(Excerpts from a dataset)

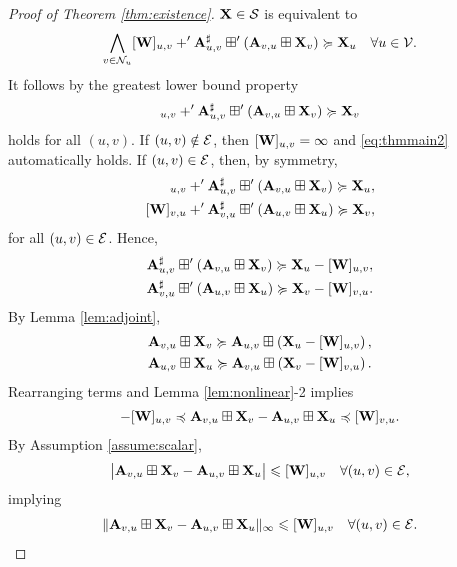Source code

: \documentclass[letterpaper, 10 pt, conference]{ieeeconf}
\begin{document}
\begin{proof}[Proof of Theorem \ref{thm:existence}]
    $\mathbf{X} \in \mathcal{S}$ is equivalent to 
    \begin{align*}
        \bigwedge_{v \in \mathcal{N}_u} [\mathbf{W}]_{u,v} +' {\mathbf{A}}^{\sharp}_{u,v} \boxplus' \left( \mathbf{A}_{v,u} \boxplus \mathbf{X}_v \right) \succcurlyeq \mathbf{X}_u \quad \forall u \in \mathcal{V}.
    \end{align*}
   It follows by the greatest lower bound property
   \begin{align}
       [\W]_{u,v} +' \inv{\A}_{u,v} \meettimes \left( \A_{v,u} \jointimes \X_v \right) \succeq \X_v \label{eq:thmmain2}
   \end{align}
   holds for all $(u,v)$. If $(u,v) \notin \mathcal{E}$, then $[\mathbf{W}]_{u,v} = \infty$ and \eqref{eq:thmmain2} automatically holds. If $(u,v) \in \mathcal{E}$, then, by symmetry,
   \begin{align*}
       [\W]_{u,v} +' \inv{\A}_{u,v} \meettimes \left( \A_{v,u} \jointimes \X_v \right) \succeq \X_u, \\
       [\W]_{v,u} +' \inv{\A}_{v,u} \meettimes \left( \A_{u,v} \jointimes \X_u \right) \succeq \X_v, 
   \end{align*}
   for all $(u,v) \in \mathcal{E}$. Hence,
    \begin{align*}
       {\mathbf{A}}^{\sharp}_{u,v} \boxplus' \left( \mathbf{A}_{v,u} \boxplus \mathbf{X}_v \right) \succcurlyeq \mathbf{X}_u - [\mathbf{W}]_{u,v},  \\
       {\mathbf{A}}^{\sharp}_{v,u} \boxplus' \left( \mathbf{A}_{u,v} \boxplus \mathbf{X}_u \right) \succcurlyeq \mathbf{X}_v - [\mathbf{W}]_{v,u}.
   \end{align*}
   By Lemma \ref{lem:adjoint},
    \begin{align*}
        \mathbf{A}_{v,u} \boxplus \mathbf{X}_v  \succcurlyeq \mathbf{A}_{u,v} \boxplus \left( \mathbf{X}_u - [\mathbf{W}]_{u,v} \right), \\
        \mathbf{A}_{u,v} \boxplus \mathbf{X}_u  \succcurlyeq \mathbf{A}_{v,u} \boxplus \left( \mathbf{X}_v - [\mathbf{W}]_{v,u} \right). 
   \end{align*}
   Rearranging terms and Lemma \ref{lem:nonlinear}-2 implies
   \begin{align*}
   -[\mathbf{W}]_{u,v} \preccurlyeq \mathbf{A}_{v,u} \boxplus \mathbf{X}_v - \mathbf{A}_{u,v} \boxplus \mathbf{X}_u \preccurlyeq [\mathbf{W}]_{v,u}.
   \end{align*}
   By Assumption \ref{assume:scalar},
    \begin{align*}
   \big| \mathbf{A}_{v,u} \boxplus \mathbf{X}_v  - \mathbf{A}_{u,v} \boxplus \mathbf{X}_u \big| \leqslant [\mathbf{W}]_{u,v} \quad  \forall (u,v) \in \mathcal{E},
    \end{align*}
    implying 
    \begin{align*}
        \| \mathbf{A}_{v,u} \boxplus \mathbf{X}_v - \mathbf{A}_{u,v} \boxplus \mathbf{X}_u  \|_{\infty} \leqslant [\mathbf{W}]_{u,v} \quad \forall (u,v) \in \mathcal{E}.
    \end{align*}
\end{proof}
\end{document}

Exercise directions: The records above need retyping in full. Omit the pictures, and change nothing else.

Task response:
Source code

: \documentclass[letterpaper, 10 pt, conference]{ieeeconf}
\begin{document}
\begin{proof}[Proof of Theorem \ref{thm:existence}]
    $\mathbf{X} \in \mathcal{S}$ is equivalent to 
    \begin{align*}
        \bigwedge_{v \in \mathcal{N}_u} [\mathbf{W}]_{u,v} +' {\mathbf{A}}^{\sharp}_{u,v} \boxplus' \left( \mathbf{A}_{v,u} \boxplus \mathbf{X}_v \right) \succcurlyeq \mathbf{X}_u \quad \forall u \in \mathcal{V}.
    \end{align*}
   It follows by the greatest lower bound property
   \begin{align}
       [\W]_{u,v} +' \inv{\A}_{u,v} \meettimes \left( \A_{v,u} \jointimes \X_v \right) \succeq \X_v \label{eq:thmmain2}
   \end{align}
   holds for all $(u,v)$. If $(u,v) \notin \mathcal{E}$, then $[\mathbf{W}]_{u,v} = \infty$ and \eqref{eq:thmmain2} automatically holds. If $(u,v) \in \mathcal{E}$, then, by symmetry,
   \begin{align*}
       [\W]_{u,v} +' \inv{\A}_{u,v} \meettimes \left( \A_{v,u} \jointimes \X_v \right) \succeq \X_u, \\
       [\W]_{v,u} +' \inv{\A}_{v,u} \meettimes \left( \A_{u,v} \jointimes \X_u \right) \succeq \X_v, 
   \end{align*}
   for all $(u,v) \in \mathcal{E}$. Hence,
    \begin{align*}
       {\mathbf{A}}^{\sharp}_{u,v} \boxplus' \left( \mathbf{A}_{v,u} \boxplus \mathbf{X}_v \right) \succcurlyeq \mathbf{X}_u - [\mathbf{W}]_{u,v},  \\
       {\mathbf{A}}^{\sharp}_{v,u} \boxplus' \left( \mathbf{A}_{u,v} \boxplus \mathbf{X}_u \right) \succcurlyeq \mathbf{X}_v - [\mathbf{W}]_{v,u}.
   \end{align*}
   By Lemma \ref{lem:adjoint},
    \begin{align*}
        \mathbf{A}_{v,u} \boxplus \mathbf{X}_v  \succcurlyeq \mathbf{A}_{u,v} \boxplus \left( \mathbf{X}_u - [\mathbf{W}]_{u,v} \right), \\
        \mathbf{A}_{u,v} \boxplus \mathbf{X}_u  \succcurlyeq \mathbf{A}_{v,u} \boxplus \left( \mathbf{X}_v - [\mathbf{W}]_{v,u} \right). 
   \end{align*}
   Rearranging terms and Lemma \ref{lem:nonlinear}-2 implies
   \begin{align*}
   -[\mathbf{W}]_{u,v} \preccurlyeq \mathbf{A}_{v,u} \boxplus \mathbf{X}_v - \mathbf{A}_{u,v} \boxplus \mathbf{X}_u \preccurlyeq [\mathbf{W}]_{v,u}.
   \end{align*}
   By Assumption \ref{assume:scalar},
    \begin{align*}
   \big| \mathbf{A}_{v,u} \boxplus \mathbf{X}_v  - \mathbf{A}_{u,v} \boxplus \mathbf{X}_u \big| \leqslant [\mathbf{W}]_{u,v} \quad  \forall (u,v) \in \mathcal{E},
    \end{align*}
    implying 
    \begin{align*}
        \| \mathbf{A}_{v,u} \boxplus \mathbf{X}_v - \mathbf{A}_{u,v} \boxplus \mathbf{X}_u  \|_{\infty} \leqslant [\mathbf{W}]_{u,v} \quad \forall (u,v) \in \mathcal{E}.
    \end{align*}
\end{proof}
\end{document}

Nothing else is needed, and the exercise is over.